(Beginning of WORKING DATA)

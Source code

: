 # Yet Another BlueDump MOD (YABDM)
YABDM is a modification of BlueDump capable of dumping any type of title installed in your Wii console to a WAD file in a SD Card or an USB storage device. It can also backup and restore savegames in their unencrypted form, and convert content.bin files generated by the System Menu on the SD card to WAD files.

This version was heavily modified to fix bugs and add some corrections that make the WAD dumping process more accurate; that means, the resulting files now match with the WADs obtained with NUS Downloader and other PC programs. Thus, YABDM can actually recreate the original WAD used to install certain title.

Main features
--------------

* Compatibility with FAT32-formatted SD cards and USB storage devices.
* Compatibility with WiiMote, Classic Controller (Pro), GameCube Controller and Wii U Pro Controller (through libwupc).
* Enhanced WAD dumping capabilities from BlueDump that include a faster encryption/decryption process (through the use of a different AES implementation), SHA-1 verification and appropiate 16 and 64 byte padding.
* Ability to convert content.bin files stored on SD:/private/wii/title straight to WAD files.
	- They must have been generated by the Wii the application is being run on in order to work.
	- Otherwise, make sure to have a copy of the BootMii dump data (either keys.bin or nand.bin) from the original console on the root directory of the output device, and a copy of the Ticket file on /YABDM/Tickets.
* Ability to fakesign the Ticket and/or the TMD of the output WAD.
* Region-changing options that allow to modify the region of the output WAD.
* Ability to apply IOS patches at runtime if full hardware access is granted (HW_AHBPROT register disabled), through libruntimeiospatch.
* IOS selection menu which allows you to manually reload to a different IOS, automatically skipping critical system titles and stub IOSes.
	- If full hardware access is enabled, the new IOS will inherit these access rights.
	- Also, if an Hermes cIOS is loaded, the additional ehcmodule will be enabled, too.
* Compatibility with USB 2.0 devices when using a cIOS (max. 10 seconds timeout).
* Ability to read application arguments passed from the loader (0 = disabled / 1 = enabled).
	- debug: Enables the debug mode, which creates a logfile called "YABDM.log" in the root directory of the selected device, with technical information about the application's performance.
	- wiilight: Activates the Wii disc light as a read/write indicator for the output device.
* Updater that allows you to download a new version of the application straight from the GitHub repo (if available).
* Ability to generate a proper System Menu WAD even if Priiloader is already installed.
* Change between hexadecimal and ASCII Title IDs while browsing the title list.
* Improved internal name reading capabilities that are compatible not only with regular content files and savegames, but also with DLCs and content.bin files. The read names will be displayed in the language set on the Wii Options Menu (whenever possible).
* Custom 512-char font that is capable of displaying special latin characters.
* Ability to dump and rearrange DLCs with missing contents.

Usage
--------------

(End of WORKING DATA)

**WORK TASK**
Your response should consist solely of the lines from the one containing "- Also, if an" to the end of the entries, both ends included, exactly as they appear.

**ANSWER SECTION**
	- Also, if an Hermes cIOS is loaded, the additional ehcmodule will be enabled, too.
* Compatibility with USB 2.0 devices when using a cIOS (max. 10 seconds timeout).
* Ability to read application arguments passed from the loader (0 = disabled / 1 = enabled).
	- debug: Enables the debug mode, which creates a logfile called "YABDM.log" in the root directory of the selected device, with technical information about the application's performance.
	- wiilight: Activates the Wii disc light as a read/write indicator for the output device.
* Updater that allows you to download a new version of the application straight from the GitHub repo (if available).
* Ability to generate a proper System Menu WAD even if Priiloader is already installed.
* Change between hexadecimal and ASCII Title IDs while browsing the title list.
* Improved internal name reading capabilities that are compatible not only with regular content files and savegames, but also with DLCs and content.bin files. The read names will be displayed in the language set on the Wii Options Menu (whenever possible).
* Custom 512-char font that is capable of displaying special latin characters.
* Ability to dump and rearrange DLCs with missing contents.

Usage
--------------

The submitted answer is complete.